First, I would like to point about that Neil writes for the Chicago Sun-Times, a group that has no business pointing out other organizations’ ethical lapses. Also, Neil once wrote an anonymous column called “Bob Watch,” in which he pilloried Bob Green for his writing style and hairpiece. Anonymous. So much for Neil’s ethics. Neil recently wrote a Salon article that Greene haunted “trailer parks” looking for stories about child abuse. Does class-based bigotry count as an ethical lapse, or is bigotry just a moral lapse? Well, it doesn’t matter, because all Neil and the Sun-Times care about is whether a story is interesting, even if it is bigoted and unethical.
Actually, there is some truth in Neil’s little rant. If a newspaper employee is not trustworthy, there is no ethics policy in the world that is going to keep them out of trouble.
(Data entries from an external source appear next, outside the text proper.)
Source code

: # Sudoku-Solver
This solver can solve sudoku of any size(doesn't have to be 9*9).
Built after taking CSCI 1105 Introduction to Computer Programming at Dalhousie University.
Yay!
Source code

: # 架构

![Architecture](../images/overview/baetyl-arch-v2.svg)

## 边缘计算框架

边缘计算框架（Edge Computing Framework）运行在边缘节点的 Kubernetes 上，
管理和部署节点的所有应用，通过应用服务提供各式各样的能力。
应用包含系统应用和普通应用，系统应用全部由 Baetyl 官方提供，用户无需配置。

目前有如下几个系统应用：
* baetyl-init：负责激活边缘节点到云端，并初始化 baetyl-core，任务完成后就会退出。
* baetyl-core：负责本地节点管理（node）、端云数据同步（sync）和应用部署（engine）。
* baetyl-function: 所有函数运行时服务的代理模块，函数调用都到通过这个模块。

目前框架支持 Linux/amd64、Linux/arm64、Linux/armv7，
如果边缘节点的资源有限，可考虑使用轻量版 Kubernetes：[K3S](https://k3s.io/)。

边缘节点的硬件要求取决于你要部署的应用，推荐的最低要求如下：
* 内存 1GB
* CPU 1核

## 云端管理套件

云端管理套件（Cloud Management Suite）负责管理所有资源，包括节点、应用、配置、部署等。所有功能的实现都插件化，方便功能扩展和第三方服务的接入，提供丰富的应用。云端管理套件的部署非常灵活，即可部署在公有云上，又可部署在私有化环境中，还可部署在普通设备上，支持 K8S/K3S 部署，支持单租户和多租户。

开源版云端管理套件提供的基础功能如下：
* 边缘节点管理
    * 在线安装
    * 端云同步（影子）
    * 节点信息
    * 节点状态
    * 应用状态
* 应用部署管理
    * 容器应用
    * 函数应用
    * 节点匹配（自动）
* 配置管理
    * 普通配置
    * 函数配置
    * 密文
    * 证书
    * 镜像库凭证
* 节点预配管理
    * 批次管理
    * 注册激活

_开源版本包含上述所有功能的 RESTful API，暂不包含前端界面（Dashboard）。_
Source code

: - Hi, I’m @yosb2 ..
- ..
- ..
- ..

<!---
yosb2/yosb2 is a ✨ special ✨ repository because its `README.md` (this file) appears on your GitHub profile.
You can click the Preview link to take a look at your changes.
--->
The problem, Mr. Steinberg, is that relying on good will alone will not work, which is something you would know if you ever had been in a position of authority over anyone. Even good ethical reporters have differing ideas about what is right. Some reporters think accepting free admission to events one covers is always wrong. Others gladly accept free tickets, but only for the purpose of covering an event. There are journalism organizations that promote model ethical standards, but the reality is that different newspapers have different standards.
An ethics statement lets employees know what the rules are.
My problem with the Tribune’s forcing Green to resign is that management hung its displeasure on the fact that Greene had sex with a young woman who was the subject of a column.
That was a technical violation of the rules, although I am sure the rule was written to protect the readers from the sloppy journalism that results from reporters literally and figuratively being in bed with the subjects.
Steinberg ends his column with:
The moral is: Beware of people who take pride in their morals. They don’t trust others because they don’t trust themselves. After they leave the room, count the spoons.